### INFORMATION SUPPLIED
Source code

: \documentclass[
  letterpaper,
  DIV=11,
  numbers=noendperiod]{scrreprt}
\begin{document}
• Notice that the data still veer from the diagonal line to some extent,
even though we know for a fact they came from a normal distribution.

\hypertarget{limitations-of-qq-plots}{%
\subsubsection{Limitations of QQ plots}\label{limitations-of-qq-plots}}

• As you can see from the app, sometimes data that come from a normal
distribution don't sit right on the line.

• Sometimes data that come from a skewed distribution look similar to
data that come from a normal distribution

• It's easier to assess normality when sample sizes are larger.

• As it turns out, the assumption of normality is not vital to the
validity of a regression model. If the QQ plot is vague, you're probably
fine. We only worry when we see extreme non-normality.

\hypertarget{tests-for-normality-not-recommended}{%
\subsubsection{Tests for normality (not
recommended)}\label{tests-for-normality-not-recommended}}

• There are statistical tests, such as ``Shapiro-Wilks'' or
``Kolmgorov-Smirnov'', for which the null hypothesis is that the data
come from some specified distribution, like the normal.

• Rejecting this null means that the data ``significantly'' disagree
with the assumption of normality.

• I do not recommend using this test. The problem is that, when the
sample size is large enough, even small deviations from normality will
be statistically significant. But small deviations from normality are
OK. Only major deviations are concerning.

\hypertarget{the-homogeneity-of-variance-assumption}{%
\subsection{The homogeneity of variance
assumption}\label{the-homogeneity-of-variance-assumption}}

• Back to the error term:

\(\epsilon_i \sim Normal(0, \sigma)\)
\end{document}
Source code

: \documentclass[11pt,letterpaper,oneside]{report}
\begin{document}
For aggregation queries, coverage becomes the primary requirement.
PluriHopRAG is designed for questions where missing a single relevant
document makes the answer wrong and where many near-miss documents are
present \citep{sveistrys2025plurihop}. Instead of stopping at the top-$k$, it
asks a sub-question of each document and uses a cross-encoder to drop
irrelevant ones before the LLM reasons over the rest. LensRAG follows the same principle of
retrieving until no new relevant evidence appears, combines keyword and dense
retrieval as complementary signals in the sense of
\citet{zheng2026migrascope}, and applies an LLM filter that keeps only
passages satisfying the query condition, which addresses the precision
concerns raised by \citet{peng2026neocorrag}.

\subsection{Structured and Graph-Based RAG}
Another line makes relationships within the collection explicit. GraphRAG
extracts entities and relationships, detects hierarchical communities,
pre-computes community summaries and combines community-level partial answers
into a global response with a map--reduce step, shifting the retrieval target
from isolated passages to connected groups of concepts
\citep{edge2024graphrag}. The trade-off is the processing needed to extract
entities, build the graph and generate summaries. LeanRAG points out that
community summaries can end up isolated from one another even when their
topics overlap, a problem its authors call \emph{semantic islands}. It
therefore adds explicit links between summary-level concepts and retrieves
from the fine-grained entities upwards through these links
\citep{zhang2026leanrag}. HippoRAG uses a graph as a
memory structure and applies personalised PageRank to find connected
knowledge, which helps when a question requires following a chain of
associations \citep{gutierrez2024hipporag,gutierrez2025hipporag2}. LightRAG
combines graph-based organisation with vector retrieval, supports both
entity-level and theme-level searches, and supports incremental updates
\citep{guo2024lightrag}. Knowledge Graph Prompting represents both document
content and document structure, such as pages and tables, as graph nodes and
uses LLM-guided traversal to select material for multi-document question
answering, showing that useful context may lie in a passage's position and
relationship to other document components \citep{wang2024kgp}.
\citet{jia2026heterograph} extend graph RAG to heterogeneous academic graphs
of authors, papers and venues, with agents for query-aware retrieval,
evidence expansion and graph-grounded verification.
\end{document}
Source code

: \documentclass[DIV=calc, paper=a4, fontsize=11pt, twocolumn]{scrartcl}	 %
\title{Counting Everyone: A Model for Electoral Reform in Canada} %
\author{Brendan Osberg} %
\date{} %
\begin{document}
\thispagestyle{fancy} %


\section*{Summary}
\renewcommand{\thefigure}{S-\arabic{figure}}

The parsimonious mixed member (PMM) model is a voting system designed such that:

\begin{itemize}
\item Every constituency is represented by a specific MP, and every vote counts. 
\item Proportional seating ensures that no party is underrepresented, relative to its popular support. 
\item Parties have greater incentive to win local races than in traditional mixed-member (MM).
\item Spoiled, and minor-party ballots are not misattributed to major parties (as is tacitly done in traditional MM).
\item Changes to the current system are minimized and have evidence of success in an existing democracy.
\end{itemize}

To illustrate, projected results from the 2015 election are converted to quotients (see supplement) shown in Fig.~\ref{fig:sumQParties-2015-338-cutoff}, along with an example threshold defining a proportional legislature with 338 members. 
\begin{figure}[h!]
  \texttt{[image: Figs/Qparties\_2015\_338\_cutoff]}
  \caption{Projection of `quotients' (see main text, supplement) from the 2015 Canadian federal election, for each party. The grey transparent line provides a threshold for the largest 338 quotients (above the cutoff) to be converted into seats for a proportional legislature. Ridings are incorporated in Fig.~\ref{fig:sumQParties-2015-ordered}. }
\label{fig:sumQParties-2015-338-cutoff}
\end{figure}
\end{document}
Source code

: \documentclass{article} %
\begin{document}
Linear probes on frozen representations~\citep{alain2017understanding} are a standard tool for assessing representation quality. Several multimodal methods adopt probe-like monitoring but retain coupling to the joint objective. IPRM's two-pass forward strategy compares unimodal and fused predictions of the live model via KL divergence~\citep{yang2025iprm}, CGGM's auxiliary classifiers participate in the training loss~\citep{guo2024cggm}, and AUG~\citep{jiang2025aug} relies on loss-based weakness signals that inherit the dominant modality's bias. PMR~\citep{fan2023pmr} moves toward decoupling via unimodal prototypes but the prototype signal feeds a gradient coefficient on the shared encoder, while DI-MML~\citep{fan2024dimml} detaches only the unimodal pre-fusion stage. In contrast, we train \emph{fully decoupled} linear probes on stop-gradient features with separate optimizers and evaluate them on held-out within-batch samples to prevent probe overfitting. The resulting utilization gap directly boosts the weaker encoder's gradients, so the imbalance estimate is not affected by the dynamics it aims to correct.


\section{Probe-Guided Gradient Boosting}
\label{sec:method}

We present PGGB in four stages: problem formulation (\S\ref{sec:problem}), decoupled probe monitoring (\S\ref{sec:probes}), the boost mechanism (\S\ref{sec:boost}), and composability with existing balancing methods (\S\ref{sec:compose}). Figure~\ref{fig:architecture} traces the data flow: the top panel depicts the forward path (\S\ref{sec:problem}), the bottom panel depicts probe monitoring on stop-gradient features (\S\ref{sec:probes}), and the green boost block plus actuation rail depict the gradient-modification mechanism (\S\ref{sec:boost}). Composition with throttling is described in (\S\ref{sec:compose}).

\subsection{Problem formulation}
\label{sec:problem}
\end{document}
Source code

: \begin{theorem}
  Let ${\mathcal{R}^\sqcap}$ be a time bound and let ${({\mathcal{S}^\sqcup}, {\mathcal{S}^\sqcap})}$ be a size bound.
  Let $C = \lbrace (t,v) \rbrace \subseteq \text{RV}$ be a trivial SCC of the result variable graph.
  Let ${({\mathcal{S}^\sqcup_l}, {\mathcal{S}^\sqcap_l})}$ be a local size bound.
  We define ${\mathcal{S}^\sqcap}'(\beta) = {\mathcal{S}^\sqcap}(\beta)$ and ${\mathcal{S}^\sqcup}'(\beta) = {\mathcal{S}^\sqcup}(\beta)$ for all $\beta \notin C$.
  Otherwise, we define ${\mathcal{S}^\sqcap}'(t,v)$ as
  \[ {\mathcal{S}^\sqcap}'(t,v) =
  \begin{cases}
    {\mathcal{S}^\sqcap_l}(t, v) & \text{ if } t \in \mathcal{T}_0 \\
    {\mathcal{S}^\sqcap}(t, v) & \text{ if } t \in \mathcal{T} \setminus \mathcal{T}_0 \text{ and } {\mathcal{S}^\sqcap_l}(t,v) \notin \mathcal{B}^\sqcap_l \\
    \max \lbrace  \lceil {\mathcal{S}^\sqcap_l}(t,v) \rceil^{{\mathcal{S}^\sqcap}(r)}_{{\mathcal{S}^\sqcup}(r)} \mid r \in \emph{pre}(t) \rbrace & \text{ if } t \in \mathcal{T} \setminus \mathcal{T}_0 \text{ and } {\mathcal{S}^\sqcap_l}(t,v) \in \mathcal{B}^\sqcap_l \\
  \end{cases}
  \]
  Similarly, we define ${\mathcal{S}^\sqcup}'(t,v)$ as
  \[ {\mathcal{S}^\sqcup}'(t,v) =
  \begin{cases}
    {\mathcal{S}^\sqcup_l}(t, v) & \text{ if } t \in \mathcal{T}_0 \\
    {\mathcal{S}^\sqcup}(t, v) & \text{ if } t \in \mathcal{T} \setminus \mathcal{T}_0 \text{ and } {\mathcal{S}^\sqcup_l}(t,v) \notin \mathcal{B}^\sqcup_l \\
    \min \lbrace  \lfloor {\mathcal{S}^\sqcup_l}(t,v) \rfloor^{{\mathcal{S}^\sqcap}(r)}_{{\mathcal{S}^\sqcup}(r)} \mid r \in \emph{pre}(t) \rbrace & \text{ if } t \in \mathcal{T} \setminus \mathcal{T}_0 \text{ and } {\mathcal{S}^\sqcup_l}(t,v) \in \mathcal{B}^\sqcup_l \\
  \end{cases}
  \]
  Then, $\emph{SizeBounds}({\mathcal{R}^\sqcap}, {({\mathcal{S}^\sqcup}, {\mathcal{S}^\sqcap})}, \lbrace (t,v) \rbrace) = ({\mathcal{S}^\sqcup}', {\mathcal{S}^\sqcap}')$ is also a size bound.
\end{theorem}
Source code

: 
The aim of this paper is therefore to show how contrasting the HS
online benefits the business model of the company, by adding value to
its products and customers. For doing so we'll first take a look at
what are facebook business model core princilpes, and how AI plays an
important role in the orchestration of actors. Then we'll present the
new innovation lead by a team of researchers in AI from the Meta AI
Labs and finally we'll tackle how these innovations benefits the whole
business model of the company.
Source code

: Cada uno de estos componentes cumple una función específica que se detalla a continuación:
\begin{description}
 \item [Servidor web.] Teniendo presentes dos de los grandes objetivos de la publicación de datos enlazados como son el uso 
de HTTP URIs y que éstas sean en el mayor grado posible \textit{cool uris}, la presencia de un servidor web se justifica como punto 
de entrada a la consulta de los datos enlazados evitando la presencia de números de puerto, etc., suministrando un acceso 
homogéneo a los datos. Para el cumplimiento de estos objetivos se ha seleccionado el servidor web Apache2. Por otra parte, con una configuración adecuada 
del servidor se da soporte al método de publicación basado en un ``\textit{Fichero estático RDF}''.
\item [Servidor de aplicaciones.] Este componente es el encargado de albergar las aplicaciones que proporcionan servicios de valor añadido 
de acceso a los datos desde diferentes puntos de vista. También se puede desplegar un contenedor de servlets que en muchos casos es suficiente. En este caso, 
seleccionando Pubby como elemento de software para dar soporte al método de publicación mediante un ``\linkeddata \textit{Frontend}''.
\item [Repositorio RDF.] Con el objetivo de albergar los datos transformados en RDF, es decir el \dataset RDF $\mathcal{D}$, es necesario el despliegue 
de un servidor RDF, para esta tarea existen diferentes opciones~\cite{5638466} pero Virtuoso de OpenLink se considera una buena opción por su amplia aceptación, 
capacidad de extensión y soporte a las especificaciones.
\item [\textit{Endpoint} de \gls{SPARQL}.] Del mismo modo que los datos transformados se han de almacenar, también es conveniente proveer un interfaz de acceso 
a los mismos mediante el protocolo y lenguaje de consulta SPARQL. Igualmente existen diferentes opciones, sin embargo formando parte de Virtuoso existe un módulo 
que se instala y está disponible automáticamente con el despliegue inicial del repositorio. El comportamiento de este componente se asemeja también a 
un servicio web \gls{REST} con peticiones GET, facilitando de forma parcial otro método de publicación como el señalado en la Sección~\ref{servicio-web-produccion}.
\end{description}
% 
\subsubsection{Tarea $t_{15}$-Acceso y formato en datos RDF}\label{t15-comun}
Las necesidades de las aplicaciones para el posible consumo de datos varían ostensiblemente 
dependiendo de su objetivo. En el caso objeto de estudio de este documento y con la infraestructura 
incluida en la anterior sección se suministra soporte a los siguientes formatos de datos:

### PROMPT
With the first line being the one containing "de HTTP URIs" and the last line the one containing "homogéneo a los", transcribe exactly the lines above that fall in that range.

### EXERCISE OUTPUT
de HTTP URIs y que éstas sean en el mayor grado posible \textit{cool uris}, la presencia de un servidor web se justifica como punto 
de entrada a la consulta de los datos enlazados evitando la presencia de números de puerto, etc., suministrando un acceso 
homogéneo a los datos. Para el cumplimiento de estos objetivos se ha seleccionado el servidor web Apache2. Por otra parte, con una configuración adecuada 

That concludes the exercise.